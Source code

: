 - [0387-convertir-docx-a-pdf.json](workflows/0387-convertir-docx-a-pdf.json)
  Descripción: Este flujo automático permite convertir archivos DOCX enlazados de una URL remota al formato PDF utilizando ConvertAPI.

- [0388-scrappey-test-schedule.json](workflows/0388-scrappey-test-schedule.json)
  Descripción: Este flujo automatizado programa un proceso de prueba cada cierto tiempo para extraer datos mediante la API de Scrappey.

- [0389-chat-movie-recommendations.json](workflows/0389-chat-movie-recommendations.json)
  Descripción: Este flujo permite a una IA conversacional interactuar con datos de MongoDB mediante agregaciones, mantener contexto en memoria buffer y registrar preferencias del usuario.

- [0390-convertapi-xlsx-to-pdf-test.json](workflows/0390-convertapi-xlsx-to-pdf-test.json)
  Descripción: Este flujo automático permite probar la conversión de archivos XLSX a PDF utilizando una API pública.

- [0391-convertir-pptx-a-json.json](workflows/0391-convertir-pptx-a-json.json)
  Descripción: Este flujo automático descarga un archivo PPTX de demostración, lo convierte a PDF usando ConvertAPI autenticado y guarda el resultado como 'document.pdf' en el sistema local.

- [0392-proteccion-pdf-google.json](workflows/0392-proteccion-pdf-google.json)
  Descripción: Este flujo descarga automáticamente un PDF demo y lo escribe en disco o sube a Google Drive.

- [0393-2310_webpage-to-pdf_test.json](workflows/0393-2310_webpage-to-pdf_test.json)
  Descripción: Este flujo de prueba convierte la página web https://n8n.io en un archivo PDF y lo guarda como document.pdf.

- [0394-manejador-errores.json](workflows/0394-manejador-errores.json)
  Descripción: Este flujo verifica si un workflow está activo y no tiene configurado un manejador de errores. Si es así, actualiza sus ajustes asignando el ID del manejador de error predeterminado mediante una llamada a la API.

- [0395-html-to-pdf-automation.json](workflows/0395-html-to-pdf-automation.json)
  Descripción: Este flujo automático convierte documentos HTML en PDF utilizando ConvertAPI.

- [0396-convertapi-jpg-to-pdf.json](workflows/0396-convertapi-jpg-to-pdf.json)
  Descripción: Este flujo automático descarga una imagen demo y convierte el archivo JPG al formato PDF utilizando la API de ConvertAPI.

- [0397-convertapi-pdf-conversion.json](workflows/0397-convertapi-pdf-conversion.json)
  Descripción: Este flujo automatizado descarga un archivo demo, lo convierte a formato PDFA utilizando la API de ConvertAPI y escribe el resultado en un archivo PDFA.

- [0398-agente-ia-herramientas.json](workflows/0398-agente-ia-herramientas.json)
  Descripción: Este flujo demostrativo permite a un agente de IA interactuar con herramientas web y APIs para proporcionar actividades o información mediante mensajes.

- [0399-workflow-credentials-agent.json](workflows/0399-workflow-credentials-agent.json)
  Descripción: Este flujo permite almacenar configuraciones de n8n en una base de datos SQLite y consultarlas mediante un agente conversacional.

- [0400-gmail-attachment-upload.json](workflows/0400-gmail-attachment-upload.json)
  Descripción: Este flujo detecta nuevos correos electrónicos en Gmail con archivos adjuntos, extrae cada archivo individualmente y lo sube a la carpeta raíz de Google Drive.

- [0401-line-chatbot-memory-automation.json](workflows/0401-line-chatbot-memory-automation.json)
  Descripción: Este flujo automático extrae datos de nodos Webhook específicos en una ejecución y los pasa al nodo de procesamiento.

▬▬▬▬▬▬

> _DIRECTIONS_
Output the line containing "Descripción: Este flujo verifica" and all lines after it to the end of the records, exactly as given.

> _REPLY TO THE TASK_
  Descripción: Este flujo verifica si un workflow está activo y no tiene configurado un manejador de errores. Si es así, actualiza sus ajustes asignando el ID del manejador de error predeterminado mediante una llamada a la API.

- [0395-html-to-pdf-automation.json](workflows/0395-html-to-pdf-automation.json)
  Descripción: Este flujo automático convierte documentos HTML en PDF utilizando ConvertAPI.

- [0396-convertapi-jpg-to-pdf.json](workflows/0396-convertapi-jpg-to-pdf.json)
  Descripción: Este flujo automático descarga una imagen demo y convierte el archivo JPG al formato PDF utilizando la API de ConvertAPI.

- [0397-convertapi-pdf-conversion.json](workflows/0397-convertapi-pdf-conversion.json)
  Descripción: Este flujo automatizado descarga un archivo demo, lo convierte a formato PDFA utilizando la API de ConvertAPI y escribe el resultado en un archivo PDFA.

- [0398-agente-ia-herramientas.json](workflows/0398-agente-ia-herramientas.json)
  Descripción: Este flujo demostrativo permite a un agente de IA interactuar con herramientas web y APIs para proporcionar actividades o información mediante mensajes.

- [0399-workflow-credentials-agent.json](workflows/0399-workflow-credentials-agent.json)
  Descripción: Este flujo permite almacenar configuraciones de n8n en una base de datos SQLite y consultarlas mediante un agente conversacional.

- [0400-gmail-attachment-upload.json](workflows/0400-gmail-attachment-upload.json)
  Descripción: Este flujo detecta nuevos correos electrónicos en Gmail con archivos adjuntos, extrae cada archivo individualmente y lo sube a la carpeta raíz de Google Drive.

- [0401-line-chatbot-memory-automation.json](workflows/0401-line-chatbot-memory-automation.json)
  Descripción: Este flujo automático extrae datos de nodos Webhook específicos en una ejecución y los pasa al nodo de procesamiento.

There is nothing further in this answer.